When Canadians go to the polls on Monday, it will be 25 years to the day since Green Party leader Elizabeth May addressed the second Get High on Nature conference in Nelson.

May was actually at both the 1989 and 1990 environmental forums by that name, hosted by the Nelson school district. May, at the time a lawyer and executive director of Cultural Survival Canada, delivered speeches with the theme “The Challenge of Survival.”

In the first year, Nelson Daily News reporter Kathleen Rodgers wrote May’s “emotional speech … had students on their feet, giving their own views about the planet’s future.”

“The crowd applauded enthusiastically when she called for ‘sustainable development, that meets the needs of the present, without sacrificing the needs of future generations. If we constantly buy stuff and buy stuff and buy stuff … we won’t feel very much better at the end of it.”

May branded Canada the “world’s worst energy waster” but urged students to “stay cheerful,” recycle, use transit, conserve energy, and write to government ministers.

“Don’t worry if the letter you get back is manifestly stupid and misses the point,” she said to laughter. “It’s been counted.”

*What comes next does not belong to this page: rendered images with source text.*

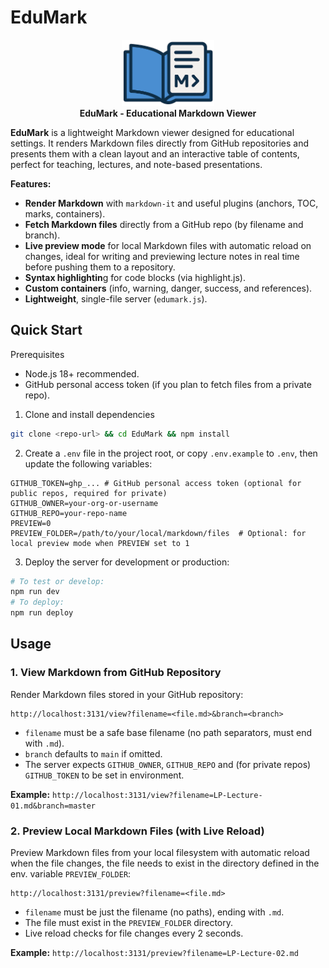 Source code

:# EduMark
<p align="center">
  <img style="width:148px; height:auto" src="public/logo.png"/><br/>
  <b>EduMark - Educational Markdown Viewer</b>
</p>

**EduMark** is a lightweight Markdown viewer designed for educational settings. It renders Markdown files directly from GitHub repositories and presents them with a clean layout and an interactive table of contents, perfect for teaching, lectures, and note-based presentations.

**Features:**
- **Render Markdown** with `markdown-it` and useful plugins (anchors, TOC, marks, containers).
- **Fetch Markdown files** directly from a GitHub repo (by filename and branch).
- **Live preview mode** for local Markdown files with automatic reload on changes, ideal for writing and previewing lecture notes in real time before pushing them to a repository.
- **Syntax highlightin**g for code blocks (via highlight.js).
- **Custom containers** (info, warning, danger, success, and references).
- **Lightweight**, single-file server (`edumark.js`).

## Quick Start
Prerequisites
- Node.js 18+ recommended.
- GitHub personal access token (if you plan to fetch files from a private repo).

1. Clone and install dependencies
```bash
git clone <repo-url> && cd EduMark && npm install
```
2. Create a `.env` file in the project root, or copy `.env.example` to `.env`, then update the following variables:
```env
GITHUB_TOKEN=ghp_... # GitHub personal access token (optional for public repos, required for private)
GITHUB_OWNER=your-org-or-username
GITHUB_REPO=your-repo-name
PREVIEW=0
PREVIEW_FOLDER=/path/to/your/local/markdown/files  # Optional: for local preview mode when PREVIEW set to 1
```
3. Deploy the server for development or production:
```bash
# To test or develop:
npm run dev
# To deploy:
npm run deploy
```

## Usage

### 1. View Markdown from GitHub Repository
Render Markdown files stored in your GitHub repository:
```
http://localhost:3131/view?filename=<file.md>&branch=<branch>
```
- `filename` must be a safe base filename (no path separators, must end with `.md`).
- `branch` defaults to `main` if omitted.
- The server expects `GITHUB_OWNER`, `GITHUB_REPO` and (for private repos) `GITHUB_TOKEN` to be set in environment.

**Example:** `http://localhost:3131/view?filename=LP-Lecture-01.md&branch=master`

### 2. Preview Local Markdown Files (with Live Reload)
Preview Markdown files from your local filesystem with automatic reload when the file changes, the file needs to exist in the directory defined in the env. variable `PREVIEW_FOLDER`:
```
http://localhost:3131/preview?filename=<file.md>
```
- `filename` must be just the filename (no paths), ending with `.md`.
- The file must exist in the `PREVIEW_FOLDER` directory.
- Live reload checks for file changes every 2 seconds.

**Example:** `http://localhost:3131/preview?filename=LP-Lecture-02.md`
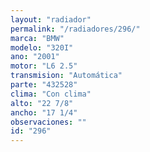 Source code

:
 ```yaml
---
layout: "radiador"
permalink: "/radiadores/296/"
marca: "BMW"
modelo: "320I"
ano: "2001"
motor: "L6 2.5"
transmision: "Automática"
parte: "432528"
clima: "Con clima"
alto: "22 7/8"
ancho: "17 1/4"
observaciones: ""
id: "296"
---
```


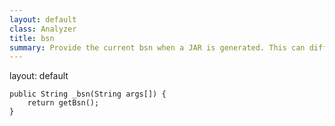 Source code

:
 ```yaml
---
layout: default
class: Analyzer
title: bsn
summary: Provide the current bsn when a JAR is generated. This can differ from the Project's bsn when there are sub-bundles.
---
```

layout: default

	public String _bsn(String args[]) {
		return getBsn();
	}
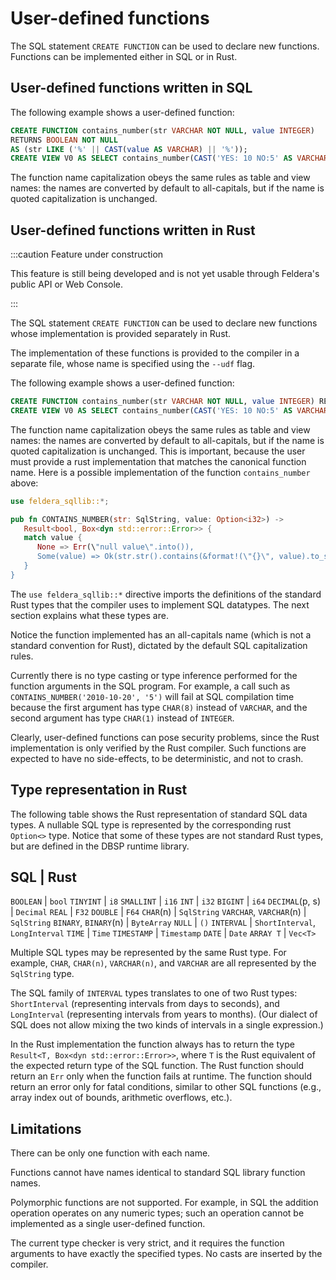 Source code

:# User-defined functions

The SQL statement `CREATE FUNCTION` can be used to declare new
functions.  Functions can be implemented either in SQL or in Rust.

## User-defined functions written in SQL

The following example shows a user-defined function:

```sql
CREATE FUNCTION contains_number(str VARCHAR NOT NULL, value INTEGER)
RETURNS BOOLEAN NOT NULL
AS (str LIKE ('%' || CAST(value AS VARCHAR) || '%'));
CREATE VIEW V0 AS SELECT contains_number(CAST('YES: 10 NO:5' AS VARCHAR), 5)
```

The function name capitalization obeys the same rules as table and
view names: the names are converted by default to all-capitals, but if
the name is quoted capitalization is unchanged.

## User-defined functions written in Rust

:::caution Feature under construction

This feature is still being developed and is not yet usable through
Feldera's public API or Web Console.

:::

The SQL statement `CREATE FUNCTION` can be used to declare new
functions whose implementation is provided separately in Rust.

The implementation of these functions is provided to the compiler in a
separate file, whose name is specified using the `--udf` flag.

The following example shows a user-defined function:

```sql
CREATE FUNCTION contains_number(str VARCHAR NOT NULL, value INTEGER) RETURNS BOOLEAN NOT NULL;
CREATE VIEW V0 AS SELECT contains_number(CAST('YES: 10 NO:5' AS VARCHAR), 5);
```

The function name capitalization obeys the same rules as table and
view names: the names are converted by default to all-capitals, but if
the name is quoted capitalization is unchanged.  This is important,
because the user must provide a rust implementation that matches the
canonical function name.  Here is a possible implementation of the
function `contains_number` above:

```rs
use feldera_sqllib::*;

pub fn CONTAINS_NUMBER(str: SqlString, value: Option<i32>) ->
   Result<bool, Box<dyn std::error::Error>> {
   match value {
      None => Err(\"null value\".into()),
      Some(value) => Ok(str.str().contains(&format!(\"{}\", value).to_string())),
   }
}
```

The `use feldera_sqllib::*` directive imports the definitions of the
standard Rust types that the compiler uses to implement SQL datatypes.
The next section explains what these types are.

Notice the function implemented has an all-capitals name (which is not
a standard convention for Rust), dictated by the default SQL
capitalization rules.

Currently there is no type casting or type inference performed for the
function arguments in the SQL program.  For example, a call such as
`CONTAINS_NUMBER('2010-10-20', '5')` will fail at SQL compilation time
because the first argument has type `CHAR(8)` instead of `VARCHAR`,
and the second argument has type `CHAR(1)` instead of `INTEGER`.

Clearly, user-defined functions can pose security problems, since the
Rust implementation is only verified by the Rust compiler.  Such
functions are expected to have no side-effects, to be deterministic,
and not to crash.

## Type representation in Rust

The following table shows the Rust representation of standard SQL data
types.  A nullable SQL type is represented by the corresponding rust
`Option<>` type.  Notice that some of these types are not standard
Rust types, but are defined in the DBSP runtime library.

SQL | Rust
-----------
`BOOLEAN` | `bool`
`TINYINT` | `i8`
`SMALLINT` | `i16`
`INT`  | `i32`
`BIGINT` | `i64`
`DECIMAL`(p, s) | `Decimal`
`REAL` | `F32`
`DOUBLE` | `F64`
`CHAR`(n) | `SqlString`
`VARCHAR`, `VARCHAR`(n) | `SqlString`
`BINARY`, `BINARY`(n) | `ByteArray`
`NULL` | `()`
`INTERVAL` | `ShortInterval`, `LongInterval`
`TIME` | `Time`
`TIMESTAMP` | `Timestamp`
`DATE` | `Date`
`ARRAY T` | `Vec<T>`

Multiple SQL types may be represented by the same Rust type.  For
example, `CHAR`, `CHAR(n)`, `VARCHAR(n)`, and `VARCHAR` are all
represented by the `SqlString` type.

The SQL family of `INTERVAL` types translates to one of two Rust
types: `ShortInterval` (representing intervals from days to seconds),
and `LongInterval` (representing intervals from years to months).
(Our dialect of SQL does not allow mixing the two kinds of intervals
in a single expression.)

In the Rust implementation the function always has to return the type
`Result<T, Box<dyn std::error::Error>>`, where `T` is the Rust
equivalent of the expected return type of the SQL function.  The Rust
function should return an `Err` only when the function fails at
runtime.  The function should return an error only for fatal
conditions, similar to other SQL functions (e.g., array index out of
bounds, arithmetic overflows, etc.).

## Limitations

There can be only one function with each name.

Functions cannot have names identical to standard SQL library function
names.

Polymorphic functions are not supported.  For example, in SQL the
addition operation operates on any numeric types; such an operation
cannot be implemented as a single user-defined function.

The current type checker is very strict, and it requires the function
arguments to have exactly the specified types.  No casts are inserted
by the compiler.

At the end of her speech, May asked conference participants to imagine the year 2050, “flying through the sky like an eagle and seeing clean air with no smog below, swimming through the sea and seeing clean water and schools of fish and dolphins with no sewage outfalls or driftnets, strolling through the forests and seeing beautiful lush growth with many wild animals.”

She received a standing ovation.

The following year May moderated a panel discussion and delivered a similar address that again closed with what freelance reporter Bonny Klovance called “an emotional visualization activity which took participants through the world of the future which was environmentally sound.”

That last part sticks out in Michael Jessen’s mind. He was among the presenters at the 1990 conference in his then-new role of recycling coordinator for the Regional District of Central Kootenay.

“[That] part of her talk was so incredibly powerful that a number of students were crying,” he says.

“She did a visualization exercise asking the students to think of the kind of world that they wished to live in, one devoid of the pollution that was prevalent in that day’s world. I remember being impressed that she used this technique to get the students to think of a better future.”

Local resident Frances Welwood, who attended both conferences, says that while not everyone had heard of May before, afterward they all spoke about and quoted her.

“Her enthusiasm, knowledge, humour and positive spirit were contagious,” Welwood says. “We had acquired a new focus and a new vocabulary. ‘Environmentalism, sustainability, advocacy, global impact, responsibility to nature, and recycling’ were the neo-buzzwords of the day.”

Twenty-five years later, Welwood wonders how many teenagers at that conference, now in their 40s, recall the “spirit and awareness of their future generated by Elizabeth May and her cohort of environmentalists.”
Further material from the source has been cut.